Key Fundamental Values and Model Scores
- Net profit attributable to parent company shareholders / Net profit: 86.47% (internal diagnostic score: 1)
- Days sales outstanding: 117.99 days (internal diagnostic score: 2)
- Current liabilities / Total liabilities: 49.68% (internal diagnostic score: 2)
- Gross profit margin (GPM): 21.66% (internal diagnostic score: 2)
- Gross margin asset return (GMAR): 22.26% (internal diagnostic score: 2)
- Income tax / Total profit: 2.39% (internal diagnostic score: 0)
- Cash flow on assets (CFOA): 3.65% (internal diagnostic score: 4)
While some fundamentals like CFOA score reasonably well, the low score for income tax as a share of total profit suggests recent tax inefficiencies.
Money-Flow Trends
Big-money investors and institutions are showing a negative trend in inflows, with all categories of funds—from small to extra-large—recording below-50% inflow ratios. The overall inflow ratio is 48.07%, and large institutional inflows are at 47.87%. This points to cautious sentiment and a lack of conviction among big investors. Retail investors also show a negative trend (49.66% inflow), suggesting widespread skepticism.
Key Technical Signals
The technical outlook for SPG is weak, with 4 bearish indicators and 0 bullish ones over the last five days. The technical score is a low 2.63, suggesting a high risk of further decline.
Internal Diagnostic Scores for Technical Indicators
- Williams %R Overbought: 3.71 (neutral rise)
- RSI Overbought: 1.00 (strongly bearish)
- MACD Death Cross: 6.44 (neutral rise)
- Ex-Dividend Date: 1.00 (strongly bearish)
- Dividend Record Date: 1.00 (strongly bearish)
Recent Chart Patterns
- 2025-09-10: MACD Death Cross triggered — a classic bearish sign.
- 2025-09-09: Ex-Dividend and Dividend Record Dates occurred — historically bearish for SPG.
- 2025-08-29: Both RSI and Williams %R signaled overbought conditions — early warning of a potential pullback.

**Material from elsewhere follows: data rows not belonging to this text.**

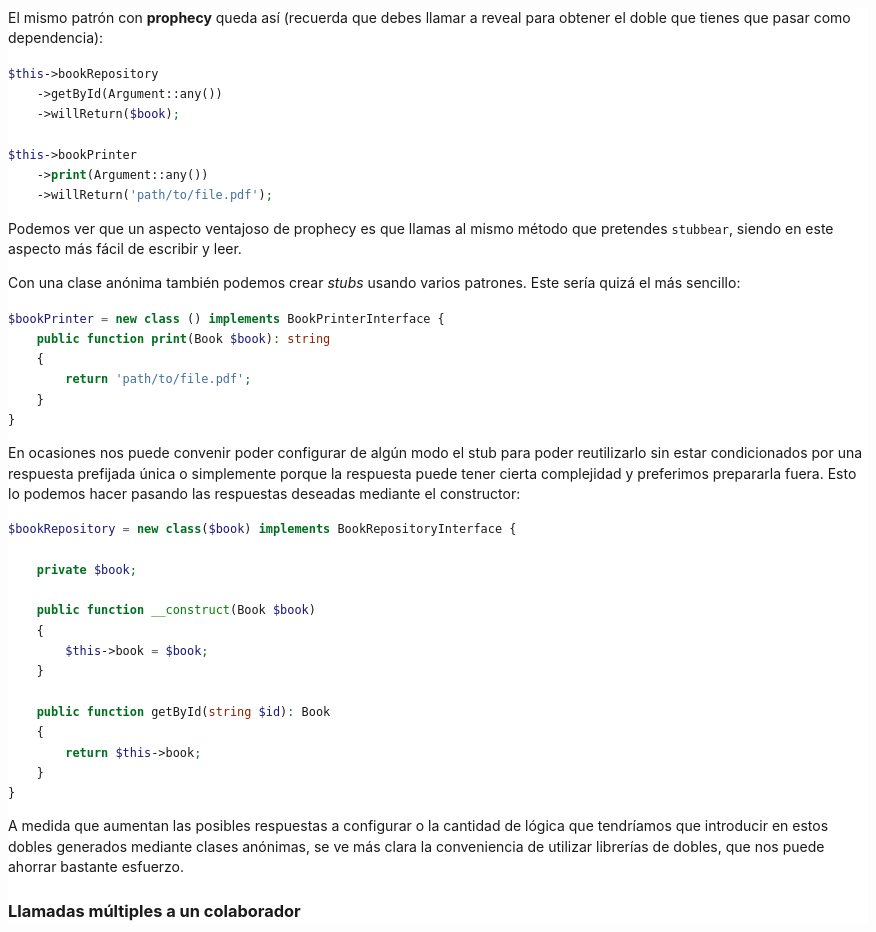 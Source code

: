 El mismo patrón con **prophecy** queda así (recuerda que debes llamar a reveal para obtener el doble que tienes que pasar como dependencia):

```php
$this->bookRepository
    ->getById(Argument::any())
    ->willReturn($book);

$this->bookPrinter
    ->print(Argument::any())
    ->willReturn('path/to/file.pdf');
```

Podemos ver que un aspecto ventajoso de prophecy es que llamas al mismo método que pretendes `stubbear`, siendo en este aspecto más fácil de escribir y leer.

Con una clase anónima también podemos crear *stubs* usando varios patrones. Este sería quizá el más sencillo:

```php
$bookPrinter = new class () implements BookPrinterInterface {
    public function print(Book $book): string
    {
        return 'path/to/file.pdf';
    }
}
```

En ocasiones nos puede convenir poder configurar de algún modo el stub para poder reutilizarlo sin estar condicionados por una respuesta prefijada única o simplemente porque la respuesta puede tener cierta complejidad y preferimos prepararla fuera. Esto lo podemos hacer pasando las respuestas deseadas mediante el constructor:

```php
$bookRepository = new class($book) implements BookRepositoryInterface {

    private $book;

    public function __construct(Book $book)
    {
        $this->book = $book;
    }
    
    public function getById(string $id): Book
    {
        return $this->book;
    }
}
```

A medida que aumentan las posibles respuestas a configurar o la cantidad de lógica que tendríamos que introducir en estos dobles generados mediante clases anónimas, se ve más clara la conveniencia de utilizar librerías de dobles, que nos puede ahorrar bastante esfuerzo.

### Llamadas múltiples a un colaborador
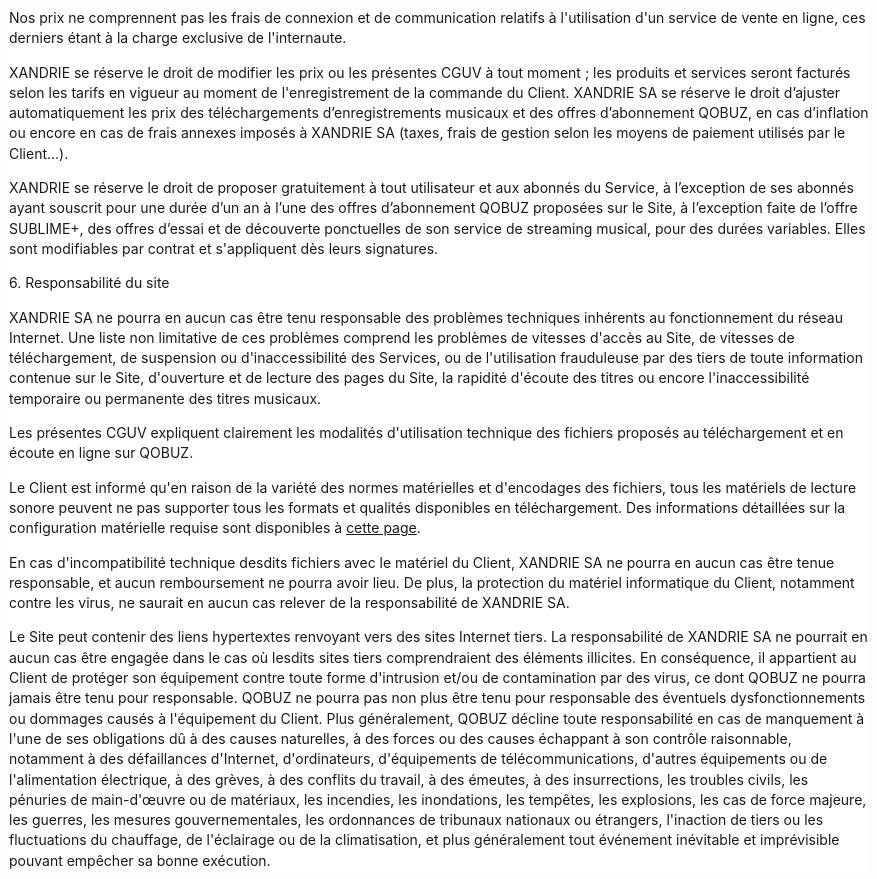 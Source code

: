 Nos prix ne comprennent pas les frais de connexion et de communication relatifs à l'utilisation d'un service de vente en ligne, ces derniers étant à la charge exclusive de l'internaute.

XANDRIE se réserve le droit de modifier les prix ou les présentes CGUV à tout moment ; les produits et services seront facturés selon les tarifs en vigueur au moment de l'enregistrement de la commande du Client. XANDRIE SA se réserve le droit d’ajuster automatiquement les prix des téléchargements d’enregistrements musicaux et des offres d’abonnement QOBUZ, en cas d’inflation ou encore en cas de frais annexes imposés à XANDRIE SA (taxes, frais de gestion selon les moyens de paiement utilisés par le Client…).

XANDRIE se réserve le droit de proposer gratuitement à tout utilisateur et aux abonnés du Service, à l’exception de ses abonnés ayant souscrit pour une durée d’un an à l’une des offres d’abonnement QOBUZ proposées sur le Site, à l’exception faite de l’offre SUBLIME+, des offres d’essai et de découverte ponctuelles de son service de streaming musical, pour des durées variables. Elles sont modifiables par contrat et s'appliquent dès leurs signatures.

  

6\. Responsabilité du site

XANDRIE SA ne pourra en aucun cas être tenu responsable des problèmes techniques inhérents au fonctionnement du réseau Internet. Une liste non limitative de ces problèmes comprend les problèmes de vitesses d'accès au Site, de vitesses de téléchargement, de suspension ou d'inaccessibilité des Services, ou de l'utilisation frauduleuse par des tiers de toute information contenue sur le Site, d'ouverture et de lecture des pages du Site, la rapidité d'écoute des titres ou encore l'inaccessibilité temporaire ou permanente des titres musicaux.

  

Les présentes CGUV expliquent clairement les modalités d'utilisation technique des fichiers proposés au téléchargement et en écoute en ligne sur QOBUZ.

  

Le Client est informé qu'en raison de la variété des normes matérielles et d'encodages des fichiers, tous les matériels de lecture sonore peuvent ne pas supporter tous les formats et qualités disponibles en téléchargement. Des informations détaillées sur la configuration matérielle requise sont disponibles à [cette page](https://www.qobuz.com/fr-fr/audio-quality).

  

En cas d'incompatibilité technique desdits fichiers avec le matériel du Client, XANDRIE SA ne pourra en aucun cas être tenue responsable, et aucun remboursement ne pourra avoir lieu. De plus, la protection du matériel informatique du Client, notamment contre les virus, ne saurait en aucun cas relever de la responsabilité de XANDRIE SA.

  

Le Site peut contenir des liens hypertextes renvoyant vers des sites Internet tiers. La responsabilité de XANDRIE SA ne pourrait en aucun cas être engagée dans le cas où lesdits sites tiers comprendraient des éléments illicites. En conséquence, il appartient au Client de protéger son équipement contre toute forme d'intrusion et/ou de contamination par des virus, ce dont QOBUZ ne pourra jamais être tenu pour responsable. QOBUZ ne pourra pas non plus être tenu pour responsable des éventuels dysfonctionnements ou dommages causés à l'équipement du Client. Plus généralement, QOBUZ décline toute responsabilité en cas de manquement à l'une de ses obligations dû à des causes naturelles, à des forces ou des causes échappant à son contrôle raisonnable, notamment à des défaillances d'Internet, d'ordinateurs, d'équipements de télécommunications, d'autres équipements ou de l'alimentation électrique, à des grèves, à des conflits du travail, à des émeutes, à des insurrections, les troubles civils, les pénuries de main-d'œuvre ou de matériaux, les incendies, les inondations, les tempêtes, les explosions, les cas de force majeure, les guerres, les mesures gouvernementales, les ordonnances de tribunaux nationaux ou étrangers, l'inaction de tiers ou les fluctuations du chauffage, de l'éclairage ou de la climatisation, et plus généralement tout événement inévitable et imprévisible pouvant empêcher sa bonne exécution.
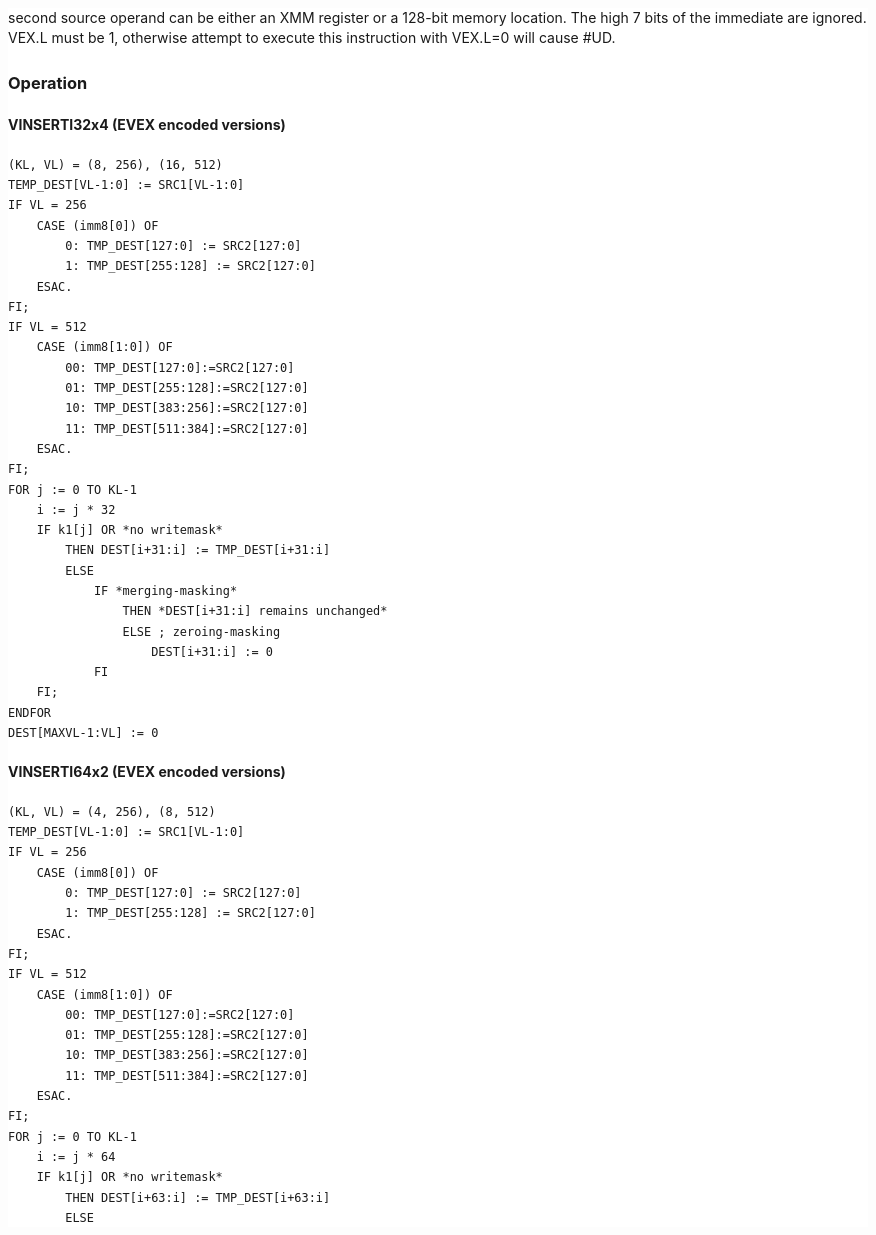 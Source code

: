 second source operand can be either an XMM register or a 128-bit memory location. The high 7 bits of the immediate are ignored. VEX.L must be 1, otherwise attempt to execute this instruction with VEX.L=0 will cause #​​​UD.

### Operation

#### VINSERTI32x4 (EVEX encoded versions)

```
(KL, VL) = (8, 256), (16, 512)
TEMP_DEST[VL-1:0] := SRC1[VL-1:0]
IF VL = 256
    CASE (imm8[0]) OF
        0: TMP_DEST[127:0] := SRC2[127:0]
        1: TMP_DEST[255:128] := SRC2[127:0]
    ESAC.
FI;
IF VL = 512
    CASE (imm8[1:0]) OF
        00: TMP_DEST[127:0]:=SRC2[127:0]
        01: TMP_DEST[255:128]:=SRC2[127:0]
        10: TMP_DEST[383:256]:=SRC2[127:0]
        11: TMP_DEST[511:384]:=SRC2[127:0]
    ESAC.
FI;
FOR j := 0 TO KL-1
    i := j * 32
    IF k1[j] OR *no writemask*
        THEN DEST[i+31:i] := TMP_DEST[i+31:i]
        ELSE
            IF *merging-masking*
                THEN *DEST[i+31:i] remains unchanged*
                ELSE ; zeroing-masking
                    DEST[i+31:i] := 0
            FI
    FI;
ENDFOR
DEST[MAXVL-1:VL] := 0

```

#### VINSERTI64x2 (EVEX encoded versions)

```
(KL, VL) = (4, 256), (8, 512)
TEMP_DEST[VL-1:0] := SRC1[VL-1:0]
IF VL = 256
    CASE (imm8[0]) OF
        0: TMP_DEST[127:0] := SRC2[127:0]
        1: TMP_DEST[255:128] := SRC2[127:0]
    ESAC.
FI;
IF VL = 512
    CASE (imm8[1:0]) OF
        00: TMP_DEST[127:0]:=SRC2[127:0]
        01: TMP_DEST[255:128]:=SRC2[127:0]
        10: TMP_DEST[383:256]:=SRC2[127:0]
        11: TMP_DEST[511:384]:=SRC2[127:0]
    ESAC.
FI;
FOR j := 0 TO KL-1
    i := j * 64
    IF k1[j] OR *no writemask*
        THEN DEST[i+63:i] := TMP_DEST[i+63:i]
        ELSE
``` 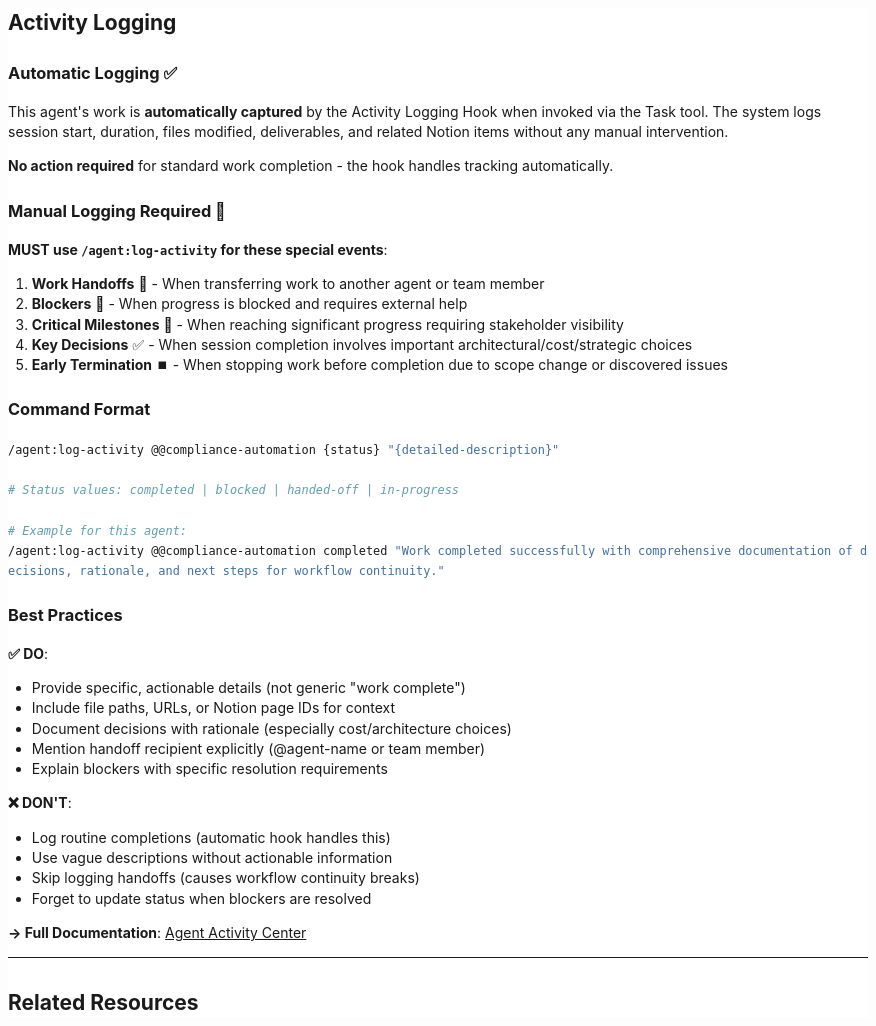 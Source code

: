 ## Activity Logging

### Automatic Logging ✅

This agent's work is **automatically captured** by the Activity Logging Hook when invoked via the Task tool. The system logs session start, duration, files modified, deliverables, and related Notion items without any manual intervention.

**No action required** for standard work completion - the hook handles tracking automatically.

### Manual Logging Required 🔔

**MUST use `/agent:log-activity` for these special events**:

1. **Work Handoffs** 🔄 - When transferring work to another agent or team member
2. **Blockers** 🚧 - When progress is blocked and requires external help
3. **Critical Milestones** 🎯 - When reaching significant progress requiring stakeholder visibility
4. **Key Decisions** ✅ - When session completion involves important architectural/cost/strategic choices
5. **Early Termination** ⏹️ - When stopping work before completion due to scope change or discovered issues

### Command Format

```bash
/agent:log-activity @@compliance-automation {status} "{detailed-description}"

# Status values: completed | blocked | handed-off | in-progress

# Example for this agent:
/agent:log-activity @@compliance-automation completed "Work completed successfully with comprehensive documentation of decisions, rationale, and next steps for workflow continuity."
```

### Best Practices

**✅ DO**:
- Provide specific, actionable details (not generic "work complete")
- Include file paths, URLs, or Notion page IDs for context
- Document decisions with rationale (especially cost/architecture choices)
- Mention handoff recipient explicitly (@agent-name or team member)
- Explain blockers with specific resolution requirements

**❌ DON'T**:
- Log routine completions (automatic hook handles this)
- Use vague descriptions without actionable information
- Skip logging handoffs (causes workflow continuity breaks)
- Forget to update status when blockers are resolved

**→ Full Documentation**: [Agent Activity Center](./../docs/agent-activity-center.md)

---

## Related Resources

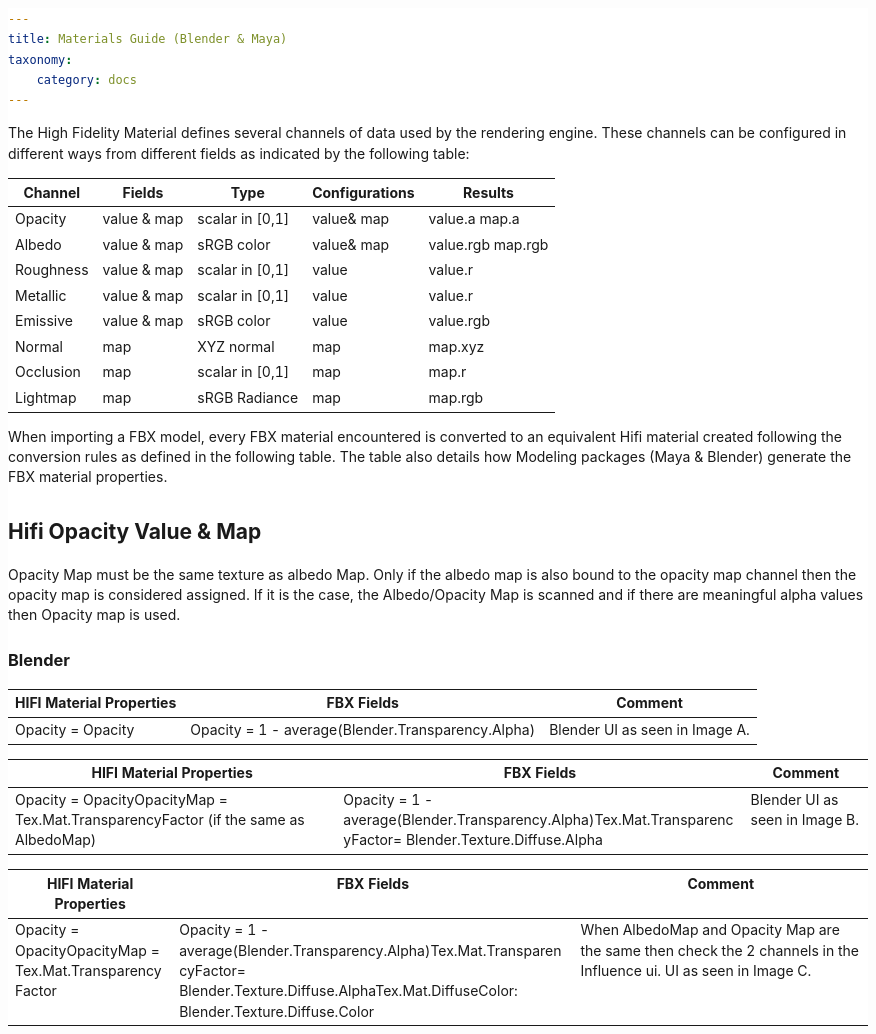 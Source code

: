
 ```yaml
---
title: Materials Guide (Blender & Maya)
taxonomy:
    category: docs
---
```


The High Fidelity Material defines several channels of data used by the rendering engine. These channels can be configured in different ways from different fields as indicated by the following table:

| Channel   | Fields      | Type            | Configurations | Results           |
| --------- | ----------- | --------------- | -------------- | ----------------- |
| Opacity   | value & map | scalar in [0,1] | value& map     | value.a map.a     |
| Albedo    | value & map | sRGB color      | value& map     | value.rgb map.rgb |
| Roughness | value & map | scalar in [0,1] | value          | value.r           |
| Metallic  | value & map | scalar in [0,1] | value          | value.r           |
| Emissive  | value & map | sRGB color      | value          | value.rgb         |
| Normal    | map         | XYZ normal      | map            | map.xyz           |
| Occlusion | map         | scalar in [0,1] | map            | map.r             |
| Lightmap  | map         | sRGB Radiance   | map            | map.rgb           |

When importing a FBX model, every FBX material encountered is converted to an equivalent Hifi material created following the conversion rules as defined in the following table. The table also details how Modeling packages (Maya & Blender) generate the FBX material properties.

## Hifi Opacity Value & Map

Opacity Map must be the same texture as albedo Map. Only if the albedo map is also bound to the opacity map channel then the opacity map is considered assigned. If it is the case, the Albedo/Opacity Map is scanned and if there are meaningful alpha values then Opacity map is used.

### Blender

| HIFI Material Properties | FBX Fields                               | Comment                        |
| ------------------------ | ---------------------------------------- | ------------------------------ |
| Opacity = Opacity        | Opacity = 1 - average(Blender.Transparency.Alpha) | Blender UI as seen in Image A. |


| HIFI Material Properties                 | FBX Fields                               | Comment                        |
| ---------------------------------------- | ---------------------------------------- | ------------------------------ |
| Opacity = OpacityOpacityMap = Tex.Mat.TransparencyFactor (if the same as AlbedoMap) | Opacity = 1 - average(Blender.Transparency.Alpha)Tex.Mat.TransparencyFactor= Blender.Texture.Diffuse.Alpha | Blender UI as seen in Image B. |


| HIFI Material Properties                 | FBX Fields                               | Comment                                  |
| ---------------------------------------- | ---------------------------------------- | ---------------------------------------- |
| Opacity = OpacityOpacityMap = Tex.Mat.TransparencyFactor | Opacity = 1 - average(Blender.Transparency.Alpha)Tex.Mat.TransparencyFactor= Blender.Texture.Diffuse.AlphaTex.Mat.DiffuseColor: Blender.Texture.Diffuse.Color | When AlbedoMap and Opacity Map are the same then check the 2 channels in the Influence ui. UI as seen in Image C. |
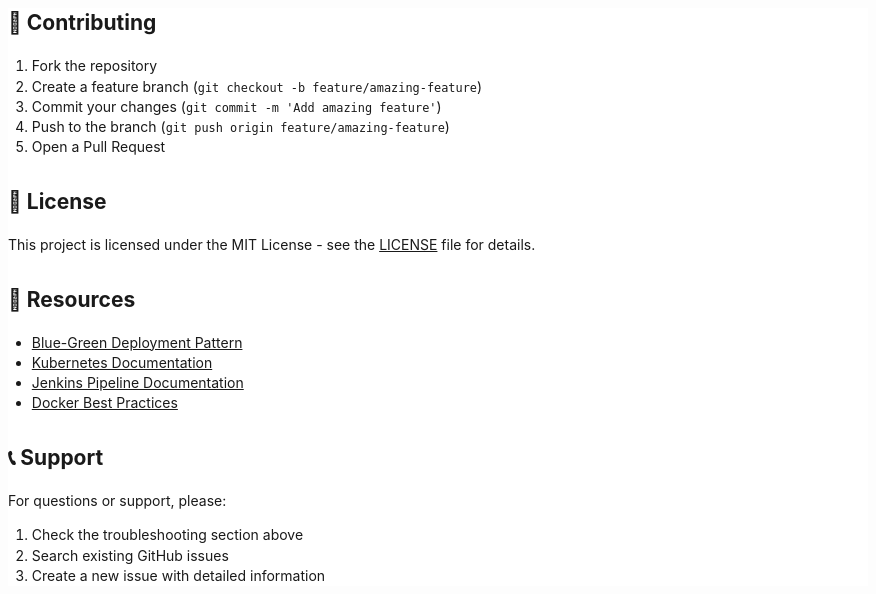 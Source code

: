 ## 🤝 Contributing

1. Fork the repository
2. Create a feature branch (`git checkout -b feature/amazing-feature`)
3. Commit your changes (`git commit -m 'Add amazing feature'`)
4. Push to the branch (`git push origin feature/amazing-feature`)
5. Open a Pull Request

## 📝 License

This project is licensed under the MIT License - see the [LICENSE](LICENSE) file for details.

## 🔗 Resources

- [Blue-Green Deployment Pattern](https://docs.aws.amazon.com/whitepapers/latest/blue-green-deployments/welcome.html)
- [Kubernetes Documentation](https://kubernetes.io/docs/)
- [Jenkins Pipeline Documentation](https://www.jenkins.io/doc/book/pipeline/)
- [Docker Best Practices](https://docs.docker.com/develop/dev-best-practices/)

## 📞 Support

For questions or support, please:
1. Check the troubleshooting section above
2. Search existing GitHub issues
3. Create a new issue with detailed information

This mix of signals suggests poor momentum and weak trend quality. The chart is not currently favorable for new buyers.
Conclusion
Consider waiting for a pull-back or clearer bullish signals before taking a long position in Simon Property Group. While fundamentals remain reasonable, technicals are weak, and money flows are negative. Watch for any follow-up from analysts and keep an eye on the next earnings report for a clearer picture of the company’s trajectory.